Feedrate, Acceleration, and Max Speed.

Hi all,

Is the set feedrate specified in the G1 code the maximum speed the deposition nozzle will reach along a vector, or do any of the firmware packages purposly exceed this value in order for the average feed rate to equal the specified feed rate up until it hits the maximum speeds set in the config file?

Thanks!

Edited 3 time(s). Last edit at 09/09/2017 11:25AM by WesBrooks.

I'm working on a python based model of the process in order to get a better understanding of it and a break down of where time is spent in the build process.

My understanding is the g-code speed, entered in the slicer, is the maximum speed you want the head to move. The firmware will limit the speed to the values set in the firmware. The firmware has move look-ahead function, which it uses to accelerate and decelerate before and after a change in direction. The print head can't stop in one direction and achieve instantanious speed in a different direction (physics). On short print vectors the print head might not reach the speed in the g-code. On long print vectors, the print head will not exceed either the g-code speed or the firmware speed, which ever is slower.

Thanks, that's a second on my original interpretation of what goes on. That said, since it's the jerk and acceleration that cause machine issues I can't see my alternative causing issues. The max speed in the config file should protect the system from running at speeds the stepper drive system can't sustain.

I'm interested to see a brake down of total time spent accelerating, at the feed rate, etc. With the way jerk is applied I'm also wondering if radius on part corners could actually improve build rates, likewise a contour fill strategy rather than raster hatch.

I'm going to have a stab at the estimator and see how close get before seeing if the raw source code is readable and translate that back to English / sketches. Just to be clear, when I say see if it's readable that's coming from the point of view of someone who's not a seasoned c programmer. Too much bit shifting or global variables and things become about as readable as a regular expression to me! ;-)

Edited 2 time(s). Last edit at 09/10/2017 01:41AM by WesBrooks.

I use an Atmega 2560 and Ramps 1.4 running Marlin firmware. The following statements are based on my experience with this hardware (maybe the most common(?)).

The g-code doesn't contain information regarding acceleration or jerk (time spent in acceleration/deceleration and/or distance). That information is only available within the firmware. You will need to know your hardware and firmware really well. For instance, both, the amount of time, and the distance, it takes your machine to arrive at the desired speed specified in the g-code (dissect the firmware (?)) need to be factored in for each axis.
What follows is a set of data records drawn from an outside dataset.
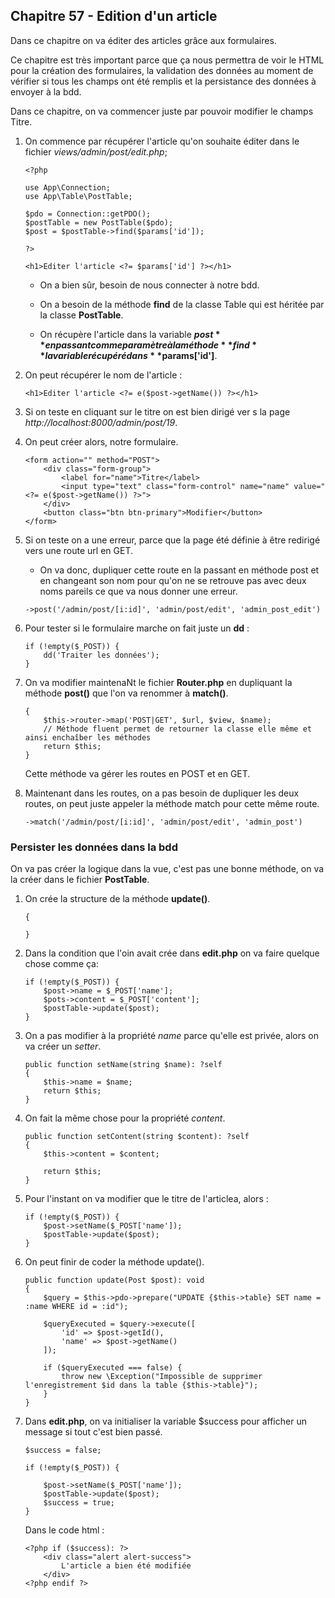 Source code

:## Chapitre 57 - Edition d'un article

Dans ce chapitre on va éditer des articles grâce aux formulaires.

Ce chapitre est très important parce que ça nous permettra de voir le HTML pour la création des formulaires, la validation des données au moment de vérifier si tous les champs ont été remplis et la persistance des données à envoyer à la bdd.

Dans ce chapitre, on va commencer juste par pouvoir modifier le champs Titre.

1. On commence par récupérer l'article qu'on souhaite éditer dans le fichier *views/admin/post/edit.php*;

    ```
    <?php

    use App\Connection;
    use App\Table\PostTable;

    $pdo = Connection::getPDO();
    $postTable = new PostTable($pdo);
    $post = $postTable->find($params['id']);

    ?>

    <h1>Editer l'article <?= $params['id'] ?></h1>
    ```

    - On a bien sûr, besoin de nous connecter à notre bdd.

    - On a besoin de la méthode **find** de la classe Table qui est héritée par la classe **PostTable**.

    - On récupère l'article dans la variable **$post** en passant comme paramètre à la méthode **find** la variable récupéré dans **$params['id']**.

2. On peut récupérer le nom de l'article :

    ```
    <h1>Editer l'article <?= e($post->getName()) ?></h1>
    ```
3. Si on teste en cliquant sur le titre on est bien dirigé ver s la page *http://localhost:8000/admin/post/19*.

4. On peut créer alors, notre formulaire.

    ```
    <form action="" method="POST">
        <div class="form-group">
            <label for="name">Titre</label>
            <input type="text" class="form-control" name="name" value="<?= e($post->getName()) ?>">
        </div>
        <button class="btn btn-primary">Modifier</button>
    </form>
    ```

5. Si on teste on a une erreur, parce que la page été définie à être redirigé vers une route url en GET.

    - On va donc, dupliquer cette route en la passant en méthode post et en changeant son nom pour qu'on ne se retrouve pas avec deux noms pareils ce que va nous donner une erreur.

    ```
    ->post('/admin/post/[i:id]', 'admin/post/edit', 'admin_post_edit')
    ```

6. Pour tester si le formulaire marche on fait juste un **dd** :

    ```
    if (!empty($_POST)) {
        dd('Traiter les données');
    }
    ```

7. On va modifier maintenaNt le fichier **Router.php** en dupliquant la méthode **post()** que l'on va renommer à **match()**.

    ```public function post(string $url, string $view, ?string $name = null): self
    {
        $this->router->map('POST|GET', $url, $view, $name);
        // Méthode fluent permet de retourner la classe elle même et ainsi enchaîber les méthodes
        return $this;
    }
    ```

    Cette méthode va gérer les routes en POST et en GET.

8. Maintenant dans les routes, on a pas besoin de dupliquer les deux routes, on peut juste appeler la méthode match pour cette même route.

    ```
    ->match('/admin/post/[i:id]', 'admin/post/edit', 'admin_post')
    ```

### Persister les données dans la bdd

On va pas créer la logique dans la vue, c'est pas une bonne méthode, on va la créer dans le fichier **PostTable**.

1. On crée la structure de la méthode **update()**.

    ```public function update(): void 
    {
        
    }
    ```

2. Dans la condition que l'oin avait crée dans **edit.php** on va faire quelque chose comme ça:

    ```
    if (!empty($_POST)) {
        $post->name = $_POST['name'];
        $pots->content = $_POST['content'];
        $postTable->update($post);
    }
    ```

3. On a pas modifier à la propriété *name* parce qu'elle est privée, alors on va créer un *setter*.

    ```
    public function setName(string $name): ?self
    {
        $this->name = $name;
        return $this;
    }
    ```

4. On fait la même chose pour la propriété *content*.

    ```
    public function setContent(string $content): ?self
    {
        $this->content = $content;

        return $this;
    }
    ```

5. Pour l'instant on va modifier que le titre de l'articlea, alors :

    ```
    if (!empty($_POST)) {
        $post->setName($_POST['name']);
        $postTable->update($post);
    }
    ```

6. On peut finir de coder la méthode update().

    ```
    public function update(Post $post): void 
    {
        $query = $this->pdo->prepare("UPDATE {$this->table} SET name = :name WHERE id = :id");
       
        $queryExecuted = $query->execute([
            'id' => $post->getId(),
            'name' => $post->getName()
        ]);
       
        if ($queryExecuted === false) {
            throw new \Exception("Impossible de supprimer l'enregistrement $id dans la table {$this->table}");
        }
    }
    ```

7. Dans **edit.php**, on va initialiser la variable $success pour afficher un message si tout c'est bien passé.

    ```
    $success = false;

    if (!empty($_POST)) {

        $post->setName($_POST['name']);
        $postTable->update($post);
        $success = true;
    }
    ```

    Dans le code html :

    ```
    <?php if ($success): ?>
        <div class="alert alert-success">
            L'article a bien été modifiée
        </div>
    <?php endif ?>
    ```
Regarding the way jerk is applied, any angle from one print vector to another print vector where an obtuse angle is formed should help. A radius is composed of many small segment print vectors and while jerk shouldn't have an impact, acceleration/deceleration of all the small segments probably will. Depending on the size of the radius this can have a dramatic impact on print time. Also the circumference of the radius will need to be calculated to determine the amount of time spent in each radius for each perimeter.

There is always a trade-off between quality and speed.

Good point, my experience comes from the Duet 0.6 onwards and I only recently came across a tuning guide for one of the other boards where the settings were locked at compile stage of the firmware. You certainly have to be far more determined to optimise your system if each installation is a recompile and firmware flash rather than text file edit over a web interface and restart!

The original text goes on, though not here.